> **What you are asked to do**
Using the data below, gather each line that includes the word "WeightedLRURP".

> **Task input**
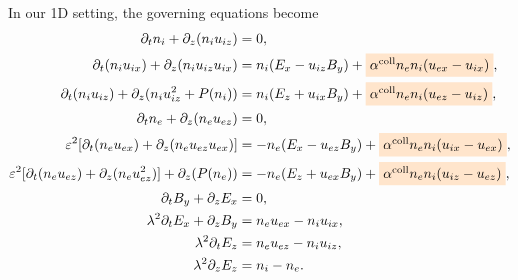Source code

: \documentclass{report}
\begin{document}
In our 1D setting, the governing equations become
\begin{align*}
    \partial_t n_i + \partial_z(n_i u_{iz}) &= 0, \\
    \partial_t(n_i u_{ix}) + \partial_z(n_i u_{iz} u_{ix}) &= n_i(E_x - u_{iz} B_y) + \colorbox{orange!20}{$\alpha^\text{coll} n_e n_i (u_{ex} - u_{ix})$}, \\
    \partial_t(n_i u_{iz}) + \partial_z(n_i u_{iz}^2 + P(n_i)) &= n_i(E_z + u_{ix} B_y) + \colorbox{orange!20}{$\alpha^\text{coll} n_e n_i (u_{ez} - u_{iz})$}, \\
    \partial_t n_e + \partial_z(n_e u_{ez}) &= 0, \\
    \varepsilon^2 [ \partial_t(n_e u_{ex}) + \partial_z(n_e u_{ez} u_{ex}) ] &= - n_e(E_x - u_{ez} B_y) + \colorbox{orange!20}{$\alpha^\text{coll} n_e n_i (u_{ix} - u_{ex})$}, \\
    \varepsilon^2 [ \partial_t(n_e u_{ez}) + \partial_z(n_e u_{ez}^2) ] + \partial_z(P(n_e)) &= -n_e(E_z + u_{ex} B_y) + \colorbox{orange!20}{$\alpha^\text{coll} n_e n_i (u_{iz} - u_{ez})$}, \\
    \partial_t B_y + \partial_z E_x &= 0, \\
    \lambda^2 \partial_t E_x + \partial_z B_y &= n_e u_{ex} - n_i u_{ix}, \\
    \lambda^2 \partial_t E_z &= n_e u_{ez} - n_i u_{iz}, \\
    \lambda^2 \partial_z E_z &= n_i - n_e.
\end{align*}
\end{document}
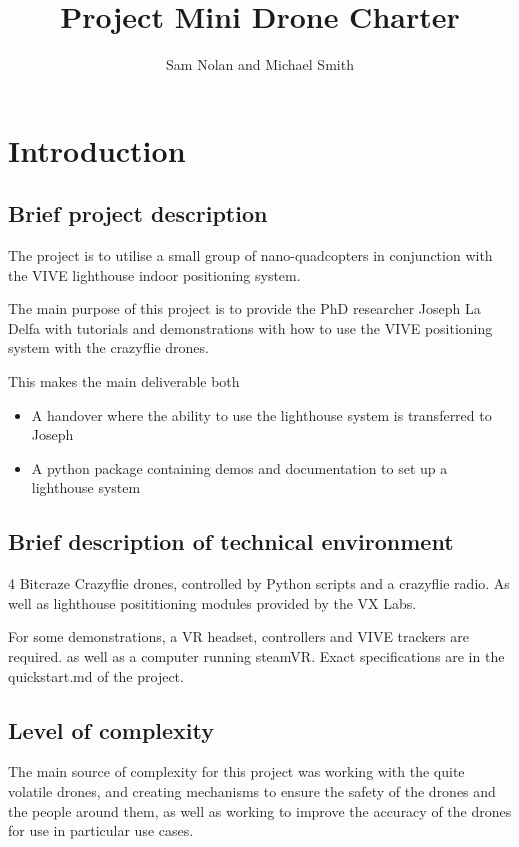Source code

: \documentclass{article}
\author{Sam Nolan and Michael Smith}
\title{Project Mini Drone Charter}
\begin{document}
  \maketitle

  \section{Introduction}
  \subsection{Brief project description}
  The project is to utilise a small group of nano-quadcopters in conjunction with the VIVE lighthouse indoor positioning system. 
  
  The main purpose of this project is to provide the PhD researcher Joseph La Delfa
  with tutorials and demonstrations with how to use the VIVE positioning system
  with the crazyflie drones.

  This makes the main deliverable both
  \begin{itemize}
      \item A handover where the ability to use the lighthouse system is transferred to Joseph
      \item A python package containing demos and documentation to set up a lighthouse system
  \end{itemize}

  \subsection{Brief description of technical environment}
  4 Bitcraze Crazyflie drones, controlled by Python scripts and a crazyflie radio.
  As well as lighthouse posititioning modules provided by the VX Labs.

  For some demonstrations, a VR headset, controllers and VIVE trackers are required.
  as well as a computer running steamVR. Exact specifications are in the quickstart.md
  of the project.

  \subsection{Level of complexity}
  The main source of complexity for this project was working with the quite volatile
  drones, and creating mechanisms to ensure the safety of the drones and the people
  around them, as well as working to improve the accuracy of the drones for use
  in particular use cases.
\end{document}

* * *

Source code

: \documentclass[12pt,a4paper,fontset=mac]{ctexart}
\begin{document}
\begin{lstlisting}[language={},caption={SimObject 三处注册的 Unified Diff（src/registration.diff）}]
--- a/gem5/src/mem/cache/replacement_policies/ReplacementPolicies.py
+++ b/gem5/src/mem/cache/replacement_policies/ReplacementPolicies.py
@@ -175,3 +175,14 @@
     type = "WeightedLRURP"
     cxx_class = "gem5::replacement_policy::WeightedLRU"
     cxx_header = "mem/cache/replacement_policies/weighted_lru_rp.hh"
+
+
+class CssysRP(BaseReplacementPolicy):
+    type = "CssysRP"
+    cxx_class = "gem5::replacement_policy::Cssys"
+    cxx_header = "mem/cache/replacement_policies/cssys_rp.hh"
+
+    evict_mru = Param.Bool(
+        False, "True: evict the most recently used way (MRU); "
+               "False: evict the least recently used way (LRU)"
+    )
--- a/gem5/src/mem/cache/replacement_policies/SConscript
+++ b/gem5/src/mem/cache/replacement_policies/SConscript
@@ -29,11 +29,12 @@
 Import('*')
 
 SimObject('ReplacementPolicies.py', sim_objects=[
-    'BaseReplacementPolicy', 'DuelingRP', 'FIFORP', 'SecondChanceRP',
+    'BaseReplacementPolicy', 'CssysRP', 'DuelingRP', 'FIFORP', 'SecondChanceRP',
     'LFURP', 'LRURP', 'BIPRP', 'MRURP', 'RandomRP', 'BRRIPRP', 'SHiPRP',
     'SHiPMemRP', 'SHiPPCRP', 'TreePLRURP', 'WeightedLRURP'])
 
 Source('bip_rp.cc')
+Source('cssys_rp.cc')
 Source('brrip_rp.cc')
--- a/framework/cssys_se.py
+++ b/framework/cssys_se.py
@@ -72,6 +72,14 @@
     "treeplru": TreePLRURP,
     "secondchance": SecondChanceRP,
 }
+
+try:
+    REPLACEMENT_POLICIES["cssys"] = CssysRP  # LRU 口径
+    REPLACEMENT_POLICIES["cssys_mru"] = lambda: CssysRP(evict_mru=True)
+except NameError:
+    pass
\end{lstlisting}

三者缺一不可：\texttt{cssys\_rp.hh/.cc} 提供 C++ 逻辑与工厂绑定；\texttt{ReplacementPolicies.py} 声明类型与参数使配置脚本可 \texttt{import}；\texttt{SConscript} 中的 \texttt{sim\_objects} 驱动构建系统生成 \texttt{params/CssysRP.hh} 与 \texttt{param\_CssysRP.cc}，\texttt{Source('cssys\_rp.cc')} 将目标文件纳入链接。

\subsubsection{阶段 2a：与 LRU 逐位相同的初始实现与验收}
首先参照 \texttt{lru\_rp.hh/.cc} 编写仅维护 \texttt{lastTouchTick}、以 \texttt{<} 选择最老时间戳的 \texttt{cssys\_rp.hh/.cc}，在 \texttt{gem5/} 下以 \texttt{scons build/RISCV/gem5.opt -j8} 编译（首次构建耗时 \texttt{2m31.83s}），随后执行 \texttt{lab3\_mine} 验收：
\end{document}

* * *

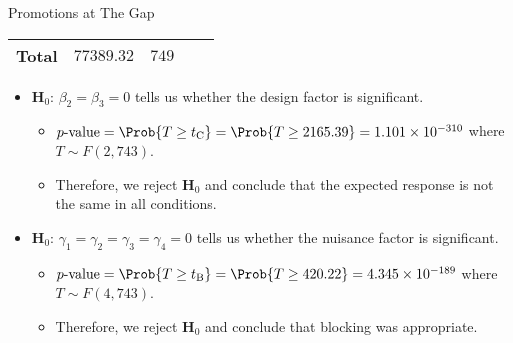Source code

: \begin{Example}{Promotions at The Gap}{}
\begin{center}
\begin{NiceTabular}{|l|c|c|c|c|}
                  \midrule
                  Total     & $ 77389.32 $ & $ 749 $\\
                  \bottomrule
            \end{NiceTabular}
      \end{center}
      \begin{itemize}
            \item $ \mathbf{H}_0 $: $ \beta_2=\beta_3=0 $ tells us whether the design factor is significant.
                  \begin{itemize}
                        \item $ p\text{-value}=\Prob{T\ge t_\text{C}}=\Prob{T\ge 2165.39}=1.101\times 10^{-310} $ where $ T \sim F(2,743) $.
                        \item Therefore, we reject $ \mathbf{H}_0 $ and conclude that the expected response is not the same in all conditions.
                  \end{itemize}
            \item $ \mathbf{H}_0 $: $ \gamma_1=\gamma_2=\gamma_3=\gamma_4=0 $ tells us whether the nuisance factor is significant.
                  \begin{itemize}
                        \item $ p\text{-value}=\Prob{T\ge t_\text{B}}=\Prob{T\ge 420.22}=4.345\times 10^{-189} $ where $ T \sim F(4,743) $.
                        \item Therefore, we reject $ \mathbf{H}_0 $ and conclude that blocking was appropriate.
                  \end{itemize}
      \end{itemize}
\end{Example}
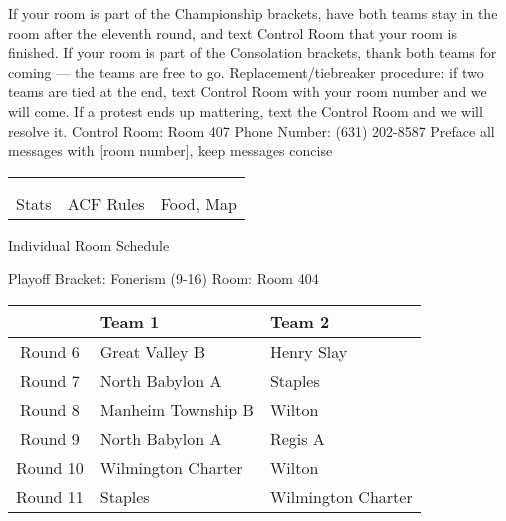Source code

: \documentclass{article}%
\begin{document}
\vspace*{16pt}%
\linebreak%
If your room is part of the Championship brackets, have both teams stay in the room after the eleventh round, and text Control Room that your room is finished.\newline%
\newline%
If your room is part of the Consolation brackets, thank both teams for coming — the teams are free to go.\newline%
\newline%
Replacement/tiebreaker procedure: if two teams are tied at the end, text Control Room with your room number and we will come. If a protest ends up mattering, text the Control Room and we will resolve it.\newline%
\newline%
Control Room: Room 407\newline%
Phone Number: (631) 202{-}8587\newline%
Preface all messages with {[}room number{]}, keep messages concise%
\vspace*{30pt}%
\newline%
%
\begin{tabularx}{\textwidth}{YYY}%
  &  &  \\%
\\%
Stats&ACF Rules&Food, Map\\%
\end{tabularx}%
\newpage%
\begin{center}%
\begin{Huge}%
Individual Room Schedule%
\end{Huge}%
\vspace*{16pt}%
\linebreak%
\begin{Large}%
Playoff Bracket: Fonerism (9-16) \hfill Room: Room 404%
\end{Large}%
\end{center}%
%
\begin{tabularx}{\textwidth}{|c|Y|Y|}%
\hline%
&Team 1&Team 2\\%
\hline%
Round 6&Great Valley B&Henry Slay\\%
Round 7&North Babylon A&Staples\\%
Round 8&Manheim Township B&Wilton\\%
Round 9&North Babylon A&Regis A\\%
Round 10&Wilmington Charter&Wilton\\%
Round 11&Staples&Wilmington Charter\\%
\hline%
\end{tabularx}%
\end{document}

> **Solution for this problem**
     type = "WeightedLRURP"
     'SHiPMemRP', 'SHiPPCRP', 'TreePLRURP', 'WeightedLRURP'])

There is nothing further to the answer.